SUPPLIED RECORDS »
________________________________________

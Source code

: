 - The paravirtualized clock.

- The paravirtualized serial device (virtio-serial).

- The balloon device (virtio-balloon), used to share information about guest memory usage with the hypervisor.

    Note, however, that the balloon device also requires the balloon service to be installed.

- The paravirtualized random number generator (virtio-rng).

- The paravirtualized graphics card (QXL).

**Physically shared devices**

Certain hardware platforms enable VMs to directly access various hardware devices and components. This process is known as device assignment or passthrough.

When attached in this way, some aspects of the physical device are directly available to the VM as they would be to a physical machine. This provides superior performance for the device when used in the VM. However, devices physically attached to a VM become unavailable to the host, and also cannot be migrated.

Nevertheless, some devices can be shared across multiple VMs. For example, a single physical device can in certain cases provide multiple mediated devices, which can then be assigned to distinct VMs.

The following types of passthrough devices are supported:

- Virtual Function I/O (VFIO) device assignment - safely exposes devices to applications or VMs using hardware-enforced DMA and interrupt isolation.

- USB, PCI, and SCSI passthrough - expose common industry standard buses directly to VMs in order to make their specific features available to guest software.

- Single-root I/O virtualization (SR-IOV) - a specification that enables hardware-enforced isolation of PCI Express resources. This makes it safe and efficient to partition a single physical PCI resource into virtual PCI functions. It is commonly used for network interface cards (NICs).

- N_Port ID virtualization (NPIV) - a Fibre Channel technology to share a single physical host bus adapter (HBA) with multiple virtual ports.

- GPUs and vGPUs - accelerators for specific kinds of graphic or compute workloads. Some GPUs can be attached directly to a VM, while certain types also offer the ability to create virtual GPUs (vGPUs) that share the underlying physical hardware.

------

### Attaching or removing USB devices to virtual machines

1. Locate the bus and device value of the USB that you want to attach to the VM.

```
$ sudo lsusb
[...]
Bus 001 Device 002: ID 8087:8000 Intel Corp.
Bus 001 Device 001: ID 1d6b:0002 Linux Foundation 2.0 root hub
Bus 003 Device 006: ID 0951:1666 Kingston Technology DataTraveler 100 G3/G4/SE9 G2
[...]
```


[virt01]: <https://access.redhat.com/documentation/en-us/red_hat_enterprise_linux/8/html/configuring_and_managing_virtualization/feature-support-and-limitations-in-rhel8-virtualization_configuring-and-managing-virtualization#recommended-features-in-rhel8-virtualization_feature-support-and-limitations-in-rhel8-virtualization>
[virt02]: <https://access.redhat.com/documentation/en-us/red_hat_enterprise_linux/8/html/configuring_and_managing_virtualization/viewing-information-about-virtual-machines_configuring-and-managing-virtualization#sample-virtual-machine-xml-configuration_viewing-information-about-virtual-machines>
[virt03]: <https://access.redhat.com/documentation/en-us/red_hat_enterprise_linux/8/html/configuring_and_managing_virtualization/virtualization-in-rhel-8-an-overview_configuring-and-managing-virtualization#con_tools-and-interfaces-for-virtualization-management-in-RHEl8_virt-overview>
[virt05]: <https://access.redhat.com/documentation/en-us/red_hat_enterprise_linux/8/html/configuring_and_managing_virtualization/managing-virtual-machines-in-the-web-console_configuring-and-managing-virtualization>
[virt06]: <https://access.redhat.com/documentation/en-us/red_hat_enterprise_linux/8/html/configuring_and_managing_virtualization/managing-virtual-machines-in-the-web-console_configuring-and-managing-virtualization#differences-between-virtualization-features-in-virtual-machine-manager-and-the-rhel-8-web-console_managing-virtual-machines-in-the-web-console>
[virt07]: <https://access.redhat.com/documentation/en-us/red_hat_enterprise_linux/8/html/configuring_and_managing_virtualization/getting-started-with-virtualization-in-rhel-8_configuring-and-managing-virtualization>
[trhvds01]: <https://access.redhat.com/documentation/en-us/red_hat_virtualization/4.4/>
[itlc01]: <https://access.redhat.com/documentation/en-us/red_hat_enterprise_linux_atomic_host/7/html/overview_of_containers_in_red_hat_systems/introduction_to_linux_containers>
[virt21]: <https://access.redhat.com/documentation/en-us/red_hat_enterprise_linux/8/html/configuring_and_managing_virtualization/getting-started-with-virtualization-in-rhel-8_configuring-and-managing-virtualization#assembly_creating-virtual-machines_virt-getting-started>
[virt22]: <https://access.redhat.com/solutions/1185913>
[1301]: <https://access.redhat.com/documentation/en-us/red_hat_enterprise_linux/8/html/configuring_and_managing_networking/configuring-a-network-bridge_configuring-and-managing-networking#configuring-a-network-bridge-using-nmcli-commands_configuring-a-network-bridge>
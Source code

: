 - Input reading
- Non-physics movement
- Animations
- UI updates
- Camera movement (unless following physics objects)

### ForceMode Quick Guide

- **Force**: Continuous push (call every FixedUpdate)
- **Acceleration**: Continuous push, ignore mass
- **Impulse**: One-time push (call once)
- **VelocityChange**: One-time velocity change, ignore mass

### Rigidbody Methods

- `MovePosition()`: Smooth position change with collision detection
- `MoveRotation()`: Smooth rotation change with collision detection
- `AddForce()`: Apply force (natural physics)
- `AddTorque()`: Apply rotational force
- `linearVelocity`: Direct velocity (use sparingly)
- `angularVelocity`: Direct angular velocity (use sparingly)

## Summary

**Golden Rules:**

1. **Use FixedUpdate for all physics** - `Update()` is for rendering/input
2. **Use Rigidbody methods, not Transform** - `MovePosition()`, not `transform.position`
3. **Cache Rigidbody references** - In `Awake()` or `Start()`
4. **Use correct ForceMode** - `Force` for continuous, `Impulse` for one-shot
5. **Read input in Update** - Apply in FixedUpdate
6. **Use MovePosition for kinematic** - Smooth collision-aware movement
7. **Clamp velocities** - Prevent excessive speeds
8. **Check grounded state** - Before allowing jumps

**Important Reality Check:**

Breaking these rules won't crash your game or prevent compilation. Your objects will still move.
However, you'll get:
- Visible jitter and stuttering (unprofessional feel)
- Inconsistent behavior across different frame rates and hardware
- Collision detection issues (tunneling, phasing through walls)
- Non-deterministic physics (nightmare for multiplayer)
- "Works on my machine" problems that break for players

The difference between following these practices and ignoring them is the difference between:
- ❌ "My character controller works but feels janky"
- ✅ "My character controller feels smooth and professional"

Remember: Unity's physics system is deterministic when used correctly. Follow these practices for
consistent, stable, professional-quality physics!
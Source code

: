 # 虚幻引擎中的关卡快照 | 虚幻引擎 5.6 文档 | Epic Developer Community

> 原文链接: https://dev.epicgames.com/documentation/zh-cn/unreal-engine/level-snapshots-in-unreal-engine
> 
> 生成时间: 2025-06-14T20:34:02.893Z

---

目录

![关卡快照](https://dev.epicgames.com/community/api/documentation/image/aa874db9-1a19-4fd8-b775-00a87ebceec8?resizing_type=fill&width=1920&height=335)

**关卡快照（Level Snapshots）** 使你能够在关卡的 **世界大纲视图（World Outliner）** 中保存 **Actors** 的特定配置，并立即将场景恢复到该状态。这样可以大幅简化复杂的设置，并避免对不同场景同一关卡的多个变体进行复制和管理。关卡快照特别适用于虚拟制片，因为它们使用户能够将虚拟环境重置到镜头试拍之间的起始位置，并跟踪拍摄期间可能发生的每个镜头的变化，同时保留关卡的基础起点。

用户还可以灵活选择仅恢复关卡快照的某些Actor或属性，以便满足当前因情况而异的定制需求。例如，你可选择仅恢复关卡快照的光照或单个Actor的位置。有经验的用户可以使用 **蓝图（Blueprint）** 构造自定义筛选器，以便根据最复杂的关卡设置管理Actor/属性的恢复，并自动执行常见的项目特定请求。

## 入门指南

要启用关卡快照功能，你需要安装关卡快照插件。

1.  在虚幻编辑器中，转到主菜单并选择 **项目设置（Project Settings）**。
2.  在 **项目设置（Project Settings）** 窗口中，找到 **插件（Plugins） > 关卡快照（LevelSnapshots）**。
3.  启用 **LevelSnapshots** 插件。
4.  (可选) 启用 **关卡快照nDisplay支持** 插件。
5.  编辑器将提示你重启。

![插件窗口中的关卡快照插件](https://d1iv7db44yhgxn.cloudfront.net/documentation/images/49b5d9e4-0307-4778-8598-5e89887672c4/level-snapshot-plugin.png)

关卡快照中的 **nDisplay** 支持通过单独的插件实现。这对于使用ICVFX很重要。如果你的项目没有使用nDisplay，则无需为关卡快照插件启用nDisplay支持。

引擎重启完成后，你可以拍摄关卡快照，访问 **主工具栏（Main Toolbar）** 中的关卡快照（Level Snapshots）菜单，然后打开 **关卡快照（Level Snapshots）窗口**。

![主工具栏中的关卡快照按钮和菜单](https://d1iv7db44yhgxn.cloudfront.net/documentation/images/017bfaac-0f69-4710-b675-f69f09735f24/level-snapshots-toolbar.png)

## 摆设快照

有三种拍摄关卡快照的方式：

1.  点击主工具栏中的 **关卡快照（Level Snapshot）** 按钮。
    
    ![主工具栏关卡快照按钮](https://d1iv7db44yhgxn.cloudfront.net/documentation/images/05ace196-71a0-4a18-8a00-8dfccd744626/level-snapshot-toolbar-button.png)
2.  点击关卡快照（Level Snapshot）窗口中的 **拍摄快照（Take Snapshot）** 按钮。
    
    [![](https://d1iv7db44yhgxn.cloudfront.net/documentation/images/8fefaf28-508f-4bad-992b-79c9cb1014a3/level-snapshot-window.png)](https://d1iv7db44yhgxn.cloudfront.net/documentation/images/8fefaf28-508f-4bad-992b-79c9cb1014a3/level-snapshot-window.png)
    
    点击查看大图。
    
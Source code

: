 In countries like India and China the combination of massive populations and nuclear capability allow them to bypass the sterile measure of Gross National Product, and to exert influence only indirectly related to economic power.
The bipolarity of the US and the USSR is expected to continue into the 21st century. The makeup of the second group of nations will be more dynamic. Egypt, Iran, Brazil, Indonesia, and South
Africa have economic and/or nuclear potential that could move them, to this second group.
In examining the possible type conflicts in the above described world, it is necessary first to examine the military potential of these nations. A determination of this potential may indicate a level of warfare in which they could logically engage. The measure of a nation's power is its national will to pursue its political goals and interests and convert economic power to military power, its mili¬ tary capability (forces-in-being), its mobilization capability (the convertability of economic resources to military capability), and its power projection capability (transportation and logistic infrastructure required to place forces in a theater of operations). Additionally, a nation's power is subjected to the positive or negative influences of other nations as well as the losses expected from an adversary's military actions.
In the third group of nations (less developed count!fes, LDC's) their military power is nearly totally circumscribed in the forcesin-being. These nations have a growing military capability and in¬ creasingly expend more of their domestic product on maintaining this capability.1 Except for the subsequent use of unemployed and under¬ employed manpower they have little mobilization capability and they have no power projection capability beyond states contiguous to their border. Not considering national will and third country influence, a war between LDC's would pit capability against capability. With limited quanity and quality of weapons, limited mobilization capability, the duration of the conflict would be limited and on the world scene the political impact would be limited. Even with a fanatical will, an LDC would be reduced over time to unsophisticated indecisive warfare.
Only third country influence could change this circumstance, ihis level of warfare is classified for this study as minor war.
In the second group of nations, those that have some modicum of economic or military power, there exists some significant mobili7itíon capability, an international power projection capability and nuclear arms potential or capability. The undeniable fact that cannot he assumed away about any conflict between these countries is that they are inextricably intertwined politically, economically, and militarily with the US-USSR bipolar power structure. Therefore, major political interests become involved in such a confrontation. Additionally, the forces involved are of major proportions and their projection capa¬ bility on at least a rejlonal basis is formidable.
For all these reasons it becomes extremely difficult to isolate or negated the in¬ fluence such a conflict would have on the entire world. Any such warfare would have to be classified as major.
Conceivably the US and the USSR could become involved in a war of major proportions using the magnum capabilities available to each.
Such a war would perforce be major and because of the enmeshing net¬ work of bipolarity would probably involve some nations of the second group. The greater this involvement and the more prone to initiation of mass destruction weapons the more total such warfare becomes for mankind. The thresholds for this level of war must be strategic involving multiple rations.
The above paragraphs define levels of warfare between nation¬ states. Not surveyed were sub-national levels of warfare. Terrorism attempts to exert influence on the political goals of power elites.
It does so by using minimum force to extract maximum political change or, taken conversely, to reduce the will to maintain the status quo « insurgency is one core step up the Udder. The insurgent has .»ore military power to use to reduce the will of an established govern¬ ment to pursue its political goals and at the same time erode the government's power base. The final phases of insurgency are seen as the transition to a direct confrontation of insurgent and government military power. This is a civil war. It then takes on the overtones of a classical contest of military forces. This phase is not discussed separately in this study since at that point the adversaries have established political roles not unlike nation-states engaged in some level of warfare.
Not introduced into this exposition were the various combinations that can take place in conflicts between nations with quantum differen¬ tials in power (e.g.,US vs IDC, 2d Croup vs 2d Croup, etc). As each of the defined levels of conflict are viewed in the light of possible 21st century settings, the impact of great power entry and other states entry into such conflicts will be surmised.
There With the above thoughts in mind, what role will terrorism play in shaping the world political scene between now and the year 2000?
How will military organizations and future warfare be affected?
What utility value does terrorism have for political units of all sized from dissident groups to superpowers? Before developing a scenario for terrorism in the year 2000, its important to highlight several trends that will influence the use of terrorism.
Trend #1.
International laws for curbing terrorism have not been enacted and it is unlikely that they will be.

________________________________________

TASK TO CARRY OUT » Where a line of the records holds the word "when", copy that line.

EXERCISE RESPONSE »
When attached in this way, some aspects of the physical device are directly available to the VM as they would be to a physical machine. This provides superior performance for the device when used in the VM. However, devices physically attached to a VM become unavailable to the host, and also cannot be migrated.
Remember: Unity's physics system is deterministic when used correctly. Follow these practices for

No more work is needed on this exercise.